GIOVEDI’ 23 GIUGNO 2016, ORE 21.20
LONGARINA
GARA 983
X TORNEO LIDO DI ROMA, GIRONE A, IV GIORNATA
OLYMPIC 2000 – A-TEAM
1-8 (0-3)
MARCATORI: 1 FORMICA
Poco da dire su questa partita. Le assenze stanno pesantemente influendo sul rendimento dell’Olympic che in queste ultime due settimane ha perso quattro partite dopo aver infilato un filotto di imbattibilità durato ben otto incontri.
Ieri i gialloblù affrontavano la capolista del girone e questa volta giocare con coraggio e grinta non è bastato perché l’A-Team è sembrato qualitativamente più forte rispetto allo StayBusta e fortemente accreditato a vincere la Champions League di questo torneo.
Le assenze a vario titolo di Bisogno, Tani, Ruggeri, Montaldi, Binutti e Arditi sono state un elemento fondamentale che ha pesato moltissimo sul 9 a 1 con il quale i nostri avversari anno regolato l’Olympic ma parlare di chi non c’era non sarebbe giusto perché chi era in campo, pur con molti limiti, ha comunque onorato la maglia al 100%.
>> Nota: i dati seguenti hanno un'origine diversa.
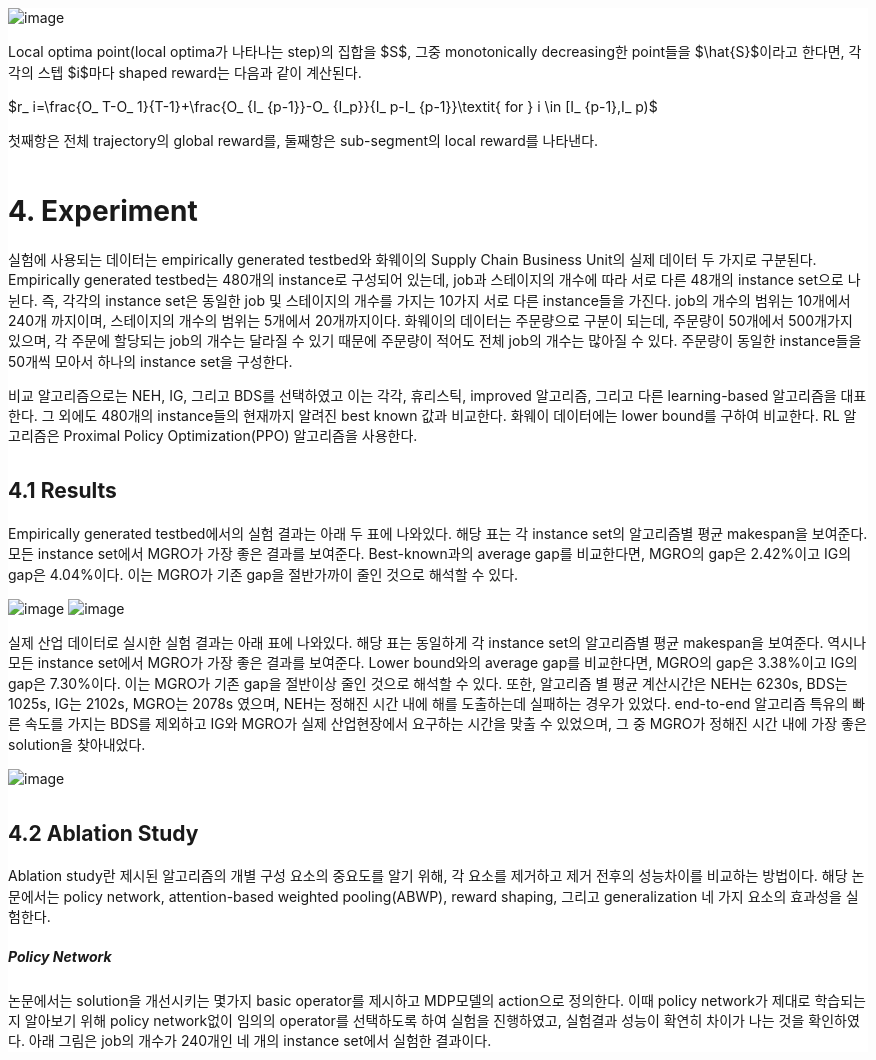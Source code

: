 ![image](https://user-images.githubusercontent.com/67723054/233353476-3da663ad-84a0-4d37-affb-cfdf758751fa.png)
</p>
Local optima point(local optima가 나타나는 step)의 집합을 $S$, 그중 monotonically decreasing한 point들을 $\hat{S}$이라고 한다면, 각각의 스텝 $i$마다 shaped reward는 다음과 같이 계산된다.

$r_ i=\frac{O_ T-O_ 1}{T-1}+\frac{O_ {I_ {p-1}}-O_ {I_p}}{I_ p-I_ {p-1}}\textit{ for } i \in [I_ {p-1},I_ p)$

첫째항은 전체 trajectory의 global reward를, 둘째항은 sub-segment의 local reward를 나타낸다.

# 4. Experiment

실험에 사용되는 데이터는 empirically generated testbed와 화웨이의 Supply Chain Business Unit의 실제 데이터 두 가지로 구분된다. Empirically generated testbed는 480개의 instance로 구성되어 있는데, job과 스테이지의 개수에 따라 서로 다른 48개의 instance set으로 나뉜다. 즉, 각각의 instance set은 동일한 job 및 스테이지의 개수를 가지는 10가지 서로 다른 instance들을 가진다. job의 개수의 범위는 10개에서 240개 까지이며, 스테이지의 개수의 범위는 5개에서 20개까지이다. 화웨이의 데이터는 주문량으로 구분이 되는데, 주문량이 50개에서 500개가지 있으며, 각 주문에 할당되는 job의 개수는 달라질 수 있기 때문에 주문량이 적어도 전체 job의 개수는 많아질 수 있다. 주문량이 동일한 instance들을 50개씩 모아서 하나의 instance set을 구성한다.

비교 알고리즘으로는 NEH, IG, 그리고 BDS를 선택하였고 이는 각각, 휴리스틱, improved 알고리즘, 그리고 다른 learning-based 알고리즘을 대표한다. 그 외에도  480개의 instance들의 현재까지 알려진 best known 값과 비교한다. 화웨이 데이터에는 lower bound를 구하여 비교한다. RL 알고리즘은 Proximal Policy Optimization(PPO) 알고리즘을 사용한다.

## 4.1 Results

Empirically generated testbed에서의 실험 결과는 아래 두 표에 나와있다. 해당 표는 각 instance set의 알고리즘별 평균 makespan을 보여준다. 모든 instance set에서 MGRO가 가장 좋은 결과를 보여준다. Best-known과의 average gap를 비교한다면, MGRO의 gap은 2.42%이고 IG의 gap은 4.04%이다. 이는 MGRO가 기존 gap을 절반가까이 줄인 것으로 해석할 수 있다.

![image](https://user-images.githubusercontent.com/67723054/233353485-c8efcef4-72e8-4e9c-9fe0-9b32b09a1079.png)
![image](https://user-images.githubusercontent.com/67723054/233353408-eef669ef-5be8-42e0-80bd-014c61fd558a.png)

실제 산업 데이터로 실시한 실험 결과는 아래 표에 나와있다. 해당 표는 동일하게 각 instance set의 알고리즘별 평균 makespan을 보여준다. 역시나 모든 instance set에서 MGRO가 가장 좋은 결과를 보여준다. Lower bound와의 average gap를 비교한다면, MGRO의 gap은 3.38%이고 IG의 gap은 7.30%이다. 이는 MGRO가 기존 gap을 절반이상 줄인 것으로 해석할 수 있다. 또한, 알고리즘 별 평균 계산시간은 NEH는 6230s, BDS는 1025s, IG는 2102s, MGRO는 2078s 였으며, NEH는 정해진 시간 내에 해를 도출하는데 실패하는 경우가 있었다. end-to-end 알고리즘 특유의 빠른 속도를 가지는 BDS를 제외하고 IG와 MGRO가 실제 산업현장에서 요구하는 시간을 맞출 수 있었으며, 그 중 MGRO가 정해진 시간 내에 가장 좋은 solution을 찾아내었다. 

![image](https://user-images.githubusercontent.com/67723054/233353470-678c3438-7cba-4b8f-95b5-f2c19b6485d8.png)

## 4.2 Ablation Study

Ablation study란 제시된 알고리즘의 개별 구성 요소의 중요도를 알기 위해, 각 요소를 제거하고 제거 전후의 성능차이를 비교하는 방법이다. 해당 논문에서는 policy network, attention-based weighted pooling(ABWP), reward shaping, 그리고 generalization 네 가지 요소의 효과성을 실험한다.

##### Policy Network

논문에서는 solution을 개선시키는 몇가지 basic operator를 제시하고 MDP모델의 action으로 정의한다. 이때 policy network가 제대로 학습되는지 알아보기 위해 policy network없이 임의의 operator를 선택하도록 하여 실험을 진행하였고, 실험결과 성능이 확연히 차이가 나는 것을 확인하였다. 아래 그림은 job의 개수가 240개인 네 개의 instance set에서 실험한 결과이다.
Al fischio d’inizio l’Olympic si presentava con il portierone del Lido Caprioli, Rencricca in difesa, Formica e Ciardi sulle fasce e Perrone vertice alto, convocato all’occorrenza per fare numero in campo. I nostri partivano molto bene e per i primi quindici minuti, pur vedendo pochissimo la porta avversaria, rischiavano molto poco in avanti.
Quando le energie fisiche sono calate l’A-Team ha cominciato a guadagnare campo e creare occasioni da gol con regolarità e il primo si concludeva sullo 0-3 pur con l’ingresso di Formiconi. Peccato perché fino a quel punto gli avversari si lamentavano che la nostra difesa era molto ben organizzata.
La ripresa era una sofferenza perché il muro gialloblù si sgretolava e il solo Formica in avanti, pur essendo encomiabile, non bastava.
8 a 1 il finale con l’Olympic che con 6 punti veniva raggiunto dall’autoricambi Bernocchi, prossimo avversario mercoledì 29 giugno. Chi vince va allo spareggio per la Champions League, chi perde invece va alle semifinali di Europa League.
PAGELLE
CAPRIOLI: 6-
Le serate che i portieri odiano. Ha comunque modo di farsi apprezzare.
RENCRICCA A. : 5.5
Tiene molto bene anche senza il fido compagno Formiconi poi paradossalmente l’ingresso del laterale coincide con l’iniio del tracollo della squadra.
FORMICONI: 5.5
Nemmeno l’ottimo Formiconi di questo periodo può molto in serate come queste.
CIARDI: 5.5
“Riscoperto” dalla società in questo torneo, sta dando buone risposte. Se aggiungesse più cattiveria e incisività al suo gioco diventerebbe un signor incursore di centrocampo.
PERRONE: 5
Il suo avvio di gara non è dei peggiori ma quando finisce la birra diventa impalpabile.
FORMICA: 6- cap.
Quarto gol consecutivo in altrettante gare, lui non tradisce mai, soprattutto a livello di grinta, coraggio e determinazione. Anche questa volta non è bastato ma prima o poi tutto questo ardore porterà i suoi frutti e quel giorno “…un trofeo illuminerà la via dell’Olympic!” (cit. Rencricca 2007).